La dernière danse d’Antoine Bouchard : une famille au rythme du judo

Antoine Bouchard entouré de ses parents, Josée Brassard et Sylvain Bouchard.

La carrière d’Antoine Bouchard s’est appuyée sur une passion et une persévérance à toute épreuve, sans oublier un exil à Montréal tôt en carrière, et la famille a toujours été un allié de taille, loin d’y voir tous ces efforts comme des sacrifices.


Andréanne et Charles, la grande sœur et le « bébé de la famille » des Bouchard, ont tous pratiqué le judo. Pas à un aussi haut niveau qu’Antoine, mais les deux sont aujourd’hui ceinture noire. Pas surprenant, donc, que les parents ont passé une majeure partie de leur temps au club Judokas de Jonquière.

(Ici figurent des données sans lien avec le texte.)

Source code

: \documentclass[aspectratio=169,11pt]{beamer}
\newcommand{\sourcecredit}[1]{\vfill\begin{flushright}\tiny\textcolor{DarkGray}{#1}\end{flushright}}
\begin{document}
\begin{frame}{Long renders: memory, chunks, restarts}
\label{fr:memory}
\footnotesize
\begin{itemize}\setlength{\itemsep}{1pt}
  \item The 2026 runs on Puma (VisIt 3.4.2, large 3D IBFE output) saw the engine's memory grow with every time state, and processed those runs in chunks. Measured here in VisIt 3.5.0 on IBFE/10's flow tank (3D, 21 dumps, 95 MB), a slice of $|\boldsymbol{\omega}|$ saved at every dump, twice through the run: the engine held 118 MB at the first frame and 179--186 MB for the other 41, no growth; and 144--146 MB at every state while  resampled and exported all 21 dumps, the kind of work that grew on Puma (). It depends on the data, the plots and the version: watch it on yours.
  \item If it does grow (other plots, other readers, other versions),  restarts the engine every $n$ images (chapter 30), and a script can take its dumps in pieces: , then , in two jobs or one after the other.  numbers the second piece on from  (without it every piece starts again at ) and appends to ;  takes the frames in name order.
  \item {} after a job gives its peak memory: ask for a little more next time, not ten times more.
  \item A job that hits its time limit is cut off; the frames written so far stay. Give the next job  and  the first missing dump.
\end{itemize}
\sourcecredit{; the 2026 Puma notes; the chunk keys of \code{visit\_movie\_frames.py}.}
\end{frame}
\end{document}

« On rentrait à 16h30 au club et on sortait à 21h, cinq jours par semaine, en plus du samedi, a raconté Sylvain Bouchard, le père de famille. Je pense que c’est ce qu’il faut faire, pour pouvoir communiquer avec eux à la maison, autour de la table ou peu importe. »

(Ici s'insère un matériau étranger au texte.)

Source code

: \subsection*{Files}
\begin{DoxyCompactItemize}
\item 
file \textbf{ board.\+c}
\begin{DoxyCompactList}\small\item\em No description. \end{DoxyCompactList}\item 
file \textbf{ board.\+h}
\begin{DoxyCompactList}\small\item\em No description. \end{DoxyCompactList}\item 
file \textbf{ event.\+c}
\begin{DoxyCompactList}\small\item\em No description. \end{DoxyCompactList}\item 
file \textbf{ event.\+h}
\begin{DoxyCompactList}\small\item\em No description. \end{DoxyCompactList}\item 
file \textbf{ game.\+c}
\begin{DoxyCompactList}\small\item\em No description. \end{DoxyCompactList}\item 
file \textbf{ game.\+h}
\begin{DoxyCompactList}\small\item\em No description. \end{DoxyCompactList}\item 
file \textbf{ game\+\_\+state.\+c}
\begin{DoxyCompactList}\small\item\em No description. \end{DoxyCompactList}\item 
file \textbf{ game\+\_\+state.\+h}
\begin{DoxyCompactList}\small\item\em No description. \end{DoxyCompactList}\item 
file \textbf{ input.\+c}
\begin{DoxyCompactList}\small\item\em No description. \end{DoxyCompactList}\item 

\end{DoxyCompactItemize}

Antoine Bouchard pouvait compter sur de nombreux proches, samedi, lors de sa dernière compétition en carrière. À ses côtés, on retrouve notamment ses parents, Josée Brassard et Sylvain Bouchard, en plus de sa conjointe et de son frère Charles.

Le paternel a été croisé par hasard, samedi matin, à l’entrée du Stade Pierre-Charbonneau, site de compétition de l’Open panaméricain de judo. Plus d’une heure avant le premier combat de son fils. Il attendait Charles, justement, ainsi que les autres membres de la famille venus assister à ce dernier chapitre.

Si Antoine a été animé par une passion pour le judo, on peut en dire autant de son père, toujours impliqué dans le comité des parents du club de Jonquière. Sylvain Bouchard semblait bien calme samedi matin, mais on pourra sentir une certaine fébrilité au cours de la journée, bien installé dans les gradins du centre sportif de Montréal, à apprécier les performances des autres judokas, qu’ils soient Canadiens, Danois, Américains ou Britanniques.

« C’est son prof de maternelle qui nous avait dit de l’inscrire au judo, s’est souvenu M. Bouchard à propos d’Antoine. Il bougeait beaucoup, il voulait toujours être en premier. Ça lui a pris du temps avant d’avoir ses degrés au judo. C’est ce qui vient avant le changement de couleur de ceinture. Il n’avait pas le choix, il fallait qu’il écoute. »

Les proches d'Antoine Bouchard, dont son père Sylvain, avec la chemise pâle, n'ont pu retenir leurs larmes, samedi.

Antoine a finalement obtenu ses fameux degrés, et bien plus encore. Il a ensuite quitté le Saguenay pour poursuivre son développement au sein du Centre national d’entraînement. Sylvain Bouchard n’a pas appris cette nouvelle de la bouche de son fils, mais en lisant Le Quotidien !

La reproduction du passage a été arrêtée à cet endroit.